Herein, we aimed to analyze cardiac metabolic reprogramming in patients with tetralogy of Fallot (ToF).
Cardiac metabolic reprogramming was analyzed through comprehensive bioinformatics analysis, which included gene set enrichment, gene set variation, and consensus clustering analyses, so as to assess changes in metabolic pathways. In addition, full-spectrum metabolomics analysis was performed using right atrial biopsy samples obtained from patients with ToF and atrial septal defect (ASD) before cardiopulmonary bypass; ultrahigh performance liquid chromatography–tandem mass spectrometry (UPLC–MS/MS) was used to construct a metabolic map of cardiac metabolic reprogramming in cyanotic congenital heart disease.

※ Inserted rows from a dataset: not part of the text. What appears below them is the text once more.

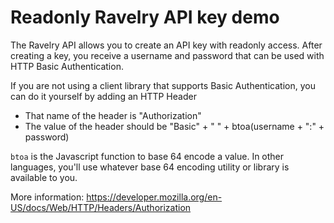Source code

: Readonly Ravelry API key demo
=================


The Ravelry API allows you to create an API key with readonly access. After creating a key, you receive a username and password that can be used with HTTP Basic Authentication.

If you are not using a client library that supports Basic Authentication, you can do it yourself by adding an HTTP Header

* That name of the header is "Authorization"
* The value of the header should be "Basic" + " " + btoa(username + ":" + password)

`btoa` is the Javascript function to base 64 encode a value. In other languages, you'll use whatever base 64 encoding utility or library is available to you.

More information: https://developer.mozilla.org/en-US/docs/Web/HTTP/Headers/Authorization
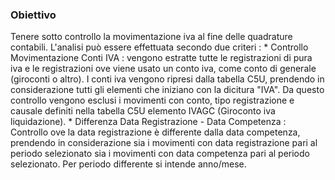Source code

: ### Obiettivo
Tenere sotto controllo la movimentazione iva al fine delle quadrature contabili.
L'analisi può essere effettuata secondo due criteri : 
\* Controllo Movimentazione Conti IVA :  vengono estratte tutte le registrazioni di pura iva e le registrazioni ove viene usato un conto iva, come conto di generale (giroconti o altro). I conti iva vengono ripresi dalla tabella C5U, prendendo in considerazione tutti gli elementi che iniziano con la dicitura "IVA". Da questo controllo vengono esclusi i movimenti con conto, tipo registrazione e causale definiti nella tabella C5U elemento IVAGC (Giroconto iva liquidazione).
\* Differenza Data Registrazione - Data Competenza :  Controllo ove la data registrazione è differente dalla data competenza, prendendo in considerazione sia i movimenti con data registrazione pari al periodo selezionato sia i movimenti con data competenza pari al periodo selezionato. Per periodo differente si intende anno/mese.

The metabolic maps of carbohydrate metabolic process and heme metabolism were significantly activated, while bile acid metabolism, lipid droplet, and lipid binding were primarily restrained in ToF samples as compared with that in ASD samples. The reprogramming of butanoate metabolism was identified basing on the UPLC–MS/MS detection and analysis in myocardial hypoxia damage in cyanotic heart disease. Finally, the butanoate metabolism–related hub regulators ALDH5A1 and EHHADH were identified and they were significantly downregulated in ToF samples.
The metabolic network of butanoate metabolism involved ALDH5A1 and EHHADH, which could contribute to myocardial tissue damage in cyanotic congenital heart of ToF. Our results provide further insights into the mechanisms underlying metabolic reprogramming in cyanotic congenital heart disease and could lead to the identification of potential therapeutic targets.